Exercise directions
Can you quote, word for word, every line from the first line of the records below through the line containing "I am also coding", and nothing else?
── Extracted information ──
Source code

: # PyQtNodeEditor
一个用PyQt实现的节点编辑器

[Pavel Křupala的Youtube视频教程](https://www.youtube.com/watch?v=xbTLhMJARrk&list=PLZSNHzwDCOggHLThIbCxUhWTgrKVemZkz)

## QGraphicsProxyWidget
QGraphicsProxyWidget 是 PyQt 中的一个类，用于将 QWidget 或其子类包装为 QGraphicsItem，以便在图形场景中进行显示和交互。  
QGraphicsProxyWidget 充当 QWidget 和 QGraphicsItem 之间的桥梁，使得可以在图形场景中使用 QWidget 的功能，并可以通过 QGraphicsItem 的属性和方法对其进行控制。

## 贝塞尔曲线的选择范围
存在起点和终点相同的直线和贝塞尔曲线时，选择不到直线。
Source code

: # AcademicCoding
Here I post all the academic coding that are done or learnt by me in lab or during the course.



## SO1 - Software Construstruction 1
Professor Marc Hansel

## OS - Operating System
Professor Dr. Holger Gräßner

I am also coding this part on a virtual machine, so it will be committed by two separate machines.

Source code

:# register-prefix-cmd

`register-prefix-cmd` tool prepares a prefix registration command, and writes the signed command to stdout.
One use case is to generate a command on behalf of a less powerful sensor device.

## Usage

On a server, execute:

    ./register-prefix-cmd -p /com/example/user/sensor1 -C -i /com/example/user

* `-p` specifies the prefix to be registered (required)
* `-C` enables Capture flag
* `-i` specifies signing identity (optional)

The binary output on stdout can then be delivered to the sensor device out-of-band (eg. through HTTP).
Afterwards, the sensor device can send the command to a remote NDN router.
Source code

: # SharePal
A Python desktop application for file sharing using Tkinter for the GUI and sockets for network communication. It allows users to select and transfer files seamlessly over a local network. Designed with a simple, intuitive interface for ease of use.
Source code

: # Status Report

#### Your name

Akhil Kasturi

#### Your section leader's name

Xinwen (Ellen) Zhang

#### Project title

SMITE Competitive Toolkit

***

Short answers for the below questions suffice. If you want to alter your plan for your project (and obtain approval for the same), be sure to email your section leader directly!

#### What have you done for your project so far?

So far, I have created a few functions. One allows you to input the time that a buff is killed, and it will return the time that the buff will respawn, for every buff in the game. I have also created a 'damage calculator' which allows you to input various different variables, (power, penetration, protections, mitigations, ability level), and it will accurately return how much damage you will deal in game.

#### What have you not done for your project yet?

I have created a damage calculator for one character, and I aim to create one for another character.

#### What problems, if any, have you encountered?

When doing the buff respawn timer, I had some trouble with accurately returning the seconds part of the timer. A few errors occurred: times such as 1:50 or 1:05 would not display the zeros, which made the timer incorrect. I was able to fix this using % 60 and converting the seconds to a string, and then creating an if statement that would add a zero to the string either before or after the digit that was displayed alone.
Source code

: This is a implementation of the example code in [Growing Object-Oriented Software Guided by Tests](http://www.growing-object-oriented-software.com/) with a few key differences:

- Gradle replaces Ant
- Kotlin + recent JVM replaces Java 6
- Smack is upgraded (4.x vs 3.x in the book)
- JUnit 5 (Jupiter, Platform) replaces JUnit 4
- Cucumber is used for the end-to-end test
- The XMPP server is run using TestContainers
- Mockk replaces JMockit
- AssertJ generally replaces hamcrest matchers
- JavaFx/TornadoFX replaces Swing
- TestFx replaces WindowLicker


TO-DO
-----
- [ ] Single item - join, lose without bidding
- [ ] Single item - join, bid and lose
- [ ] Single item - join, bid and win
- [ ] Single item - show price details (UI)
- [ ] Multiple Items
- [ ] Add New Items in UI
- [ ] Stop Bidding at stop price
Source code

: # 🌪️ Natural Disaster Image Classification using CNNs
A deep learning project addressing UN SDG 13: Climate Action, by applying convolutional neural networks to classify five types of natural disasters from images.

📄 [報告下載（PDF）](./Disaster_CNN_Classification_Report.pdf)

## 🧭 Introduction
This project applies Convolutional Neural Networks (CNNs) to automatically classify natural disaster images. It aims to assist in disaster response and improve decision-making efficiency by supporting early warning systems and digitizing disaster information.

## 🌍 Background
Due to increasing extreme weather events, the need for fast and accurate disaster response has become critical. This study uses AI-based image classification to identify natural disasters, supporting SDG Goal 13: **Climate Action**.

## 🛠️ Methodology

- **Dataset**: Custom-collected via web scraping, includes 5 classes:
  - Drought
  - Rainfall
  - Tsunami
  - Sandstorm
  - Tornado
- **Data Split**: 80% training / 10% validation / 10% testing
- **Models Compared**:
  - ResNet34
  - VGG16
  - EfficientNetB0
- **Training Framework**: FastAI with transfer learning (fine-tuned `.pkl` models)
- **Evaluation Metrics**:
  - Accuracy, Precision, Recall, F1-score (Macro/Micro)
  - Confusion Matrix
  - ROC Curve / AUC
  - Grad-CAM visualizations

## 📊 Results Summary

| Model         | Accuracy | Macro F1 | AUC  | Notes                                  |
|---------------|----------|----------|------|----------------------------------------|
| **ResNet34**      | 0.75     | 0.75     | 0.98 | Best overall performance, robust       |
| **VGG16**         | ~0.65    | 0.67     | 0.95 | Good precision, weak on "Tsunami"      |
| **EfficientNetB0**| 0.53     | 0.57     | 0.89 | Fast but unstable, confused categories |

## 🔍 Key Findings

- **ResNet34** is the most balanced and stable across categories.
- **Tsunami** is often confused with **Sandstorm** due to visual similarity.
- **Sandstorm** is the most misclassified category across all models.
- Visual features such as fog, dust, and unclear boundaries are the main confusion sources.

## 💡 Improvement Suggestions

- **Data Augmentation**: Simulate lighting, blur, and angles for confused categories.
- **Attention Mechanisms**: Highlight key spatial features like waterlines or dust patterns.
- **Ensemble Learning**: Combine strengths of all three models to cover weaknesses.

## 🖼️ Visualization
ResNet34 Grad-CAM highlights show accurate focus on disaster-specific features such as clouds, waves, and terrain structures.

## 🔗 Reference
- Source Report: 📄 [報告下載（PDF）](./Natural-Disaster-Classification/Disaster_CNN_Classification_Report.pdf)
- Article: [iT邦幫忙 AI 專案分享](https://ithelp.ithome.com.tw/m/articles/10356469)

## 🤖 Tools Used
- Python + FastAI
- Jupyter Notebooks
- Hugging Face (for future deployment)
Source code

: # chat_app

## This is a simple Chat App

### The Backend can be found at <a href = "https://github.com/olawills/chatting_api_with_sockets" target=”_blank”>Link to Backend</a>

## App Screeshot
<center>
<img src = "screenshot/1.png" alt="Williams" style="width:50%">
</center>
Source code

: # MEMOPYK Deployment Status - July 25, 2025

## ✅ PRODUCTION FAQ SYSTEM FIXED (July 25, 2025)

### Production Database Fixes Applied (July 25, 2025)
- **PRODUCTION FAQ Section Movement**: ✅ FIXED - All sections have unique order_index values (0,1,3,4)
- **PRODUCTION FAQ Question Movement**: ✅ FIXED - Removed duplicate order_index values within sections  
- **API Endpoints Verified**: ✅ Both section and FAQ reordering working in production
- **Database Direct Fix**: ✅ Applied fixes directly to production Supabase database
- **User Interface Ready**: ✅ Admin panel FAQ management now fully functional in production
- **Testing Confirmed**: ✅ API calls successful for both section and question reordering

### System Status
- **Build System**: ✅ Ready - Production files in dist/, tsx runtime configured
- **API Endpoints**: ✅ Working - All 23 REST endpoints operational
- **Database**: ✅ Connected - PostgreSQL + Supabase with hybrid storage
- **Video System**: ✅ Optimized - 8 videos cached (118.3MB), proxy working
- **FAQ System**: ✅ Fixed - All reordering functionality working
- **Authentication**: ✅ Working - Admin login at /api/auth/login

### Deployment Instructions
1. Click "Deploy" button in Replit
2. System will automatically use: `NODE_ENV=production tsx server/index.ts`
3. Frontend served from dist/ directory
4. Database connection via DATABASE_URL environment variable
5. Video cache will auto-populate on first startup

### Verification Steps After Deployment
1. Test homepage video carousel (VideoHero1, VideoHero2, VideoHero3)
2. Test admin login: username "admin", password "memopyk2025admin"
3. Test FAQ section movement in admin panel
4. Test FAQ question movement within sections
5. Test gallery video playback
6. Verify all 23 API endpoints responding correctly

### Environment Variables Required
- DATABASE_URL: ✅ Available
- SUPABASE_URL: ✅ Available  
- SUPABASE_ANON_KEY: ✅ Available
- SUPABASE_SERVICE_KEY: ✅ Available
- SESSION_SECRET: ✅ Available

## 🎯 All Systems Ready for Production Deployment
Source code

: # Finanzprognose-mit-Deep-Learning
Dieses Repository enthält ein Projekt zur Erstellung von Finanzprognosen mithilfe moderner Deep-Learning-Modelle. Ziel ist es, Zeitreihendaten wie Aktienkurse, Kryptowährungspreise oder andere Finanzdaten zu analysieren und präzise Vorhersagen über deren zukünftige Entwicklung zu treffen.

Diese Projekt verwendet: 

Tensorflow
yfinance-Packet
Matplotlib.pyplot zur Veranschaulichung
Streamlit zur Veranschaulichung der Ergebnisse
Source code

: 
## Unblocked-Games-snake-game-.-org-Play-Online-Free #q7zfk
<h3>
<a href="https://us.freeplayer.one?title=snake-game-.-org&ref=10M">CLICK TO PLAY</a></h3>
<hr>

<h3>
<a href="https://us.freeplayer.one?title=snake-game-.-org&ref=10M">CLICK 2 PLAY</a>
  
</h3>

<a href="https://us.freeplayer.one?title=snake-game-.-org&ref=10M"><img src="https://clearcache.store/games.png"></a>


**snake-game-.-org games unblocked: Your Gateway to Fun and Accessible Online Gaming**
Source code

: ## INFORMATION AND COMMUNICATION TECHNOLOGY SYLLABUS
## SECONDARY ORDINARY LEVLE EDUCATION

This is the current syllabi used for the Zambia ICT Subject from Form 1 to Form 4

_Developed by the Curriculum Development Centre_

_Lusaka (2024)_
───
Completed exercise
Source code

: # PyQtNodeEditor
一个用PyQt实现的节点编辑器

[Pavel Křupala的Youtube视频教程](https://www.youtube.com/watch?v=xbTLhMJARrk&list=PLZSNHzwDCOggHLThIbCxUhWTgrKVemZkz)

## QGraphicsProxyWidget
QGraphicsProxyWidget 是 PyQt 中的一个类，用于将 QWidget 或其子类包装为 QGraphicsItem，以便在图形场景中进行显示和交互。  
QGraphicsProxyWidget 充当 QWidget 和 QGraphicsItem 之间的桥梁，使得可以在图形场景中使用 QWidget 的功能，并可以通过 QGraphicsItem 的属性和方法对其进行控制。

## 贝塞尔曲线的选择范围
存在起点和终点相同的直线和贝塞尔曲线时，选择不到直线。
Source code

: # AcademicCoding
Here I post all the academic coding that are done or learnt by me in lab or during the course.



## SO1 - Software Construstruction 1
Professor Marc Hansel

## OS - Operating System
Professor Dr. Holger Gräßner

I am also coding this part on a virtual machine, so it will be committed by two separate machines.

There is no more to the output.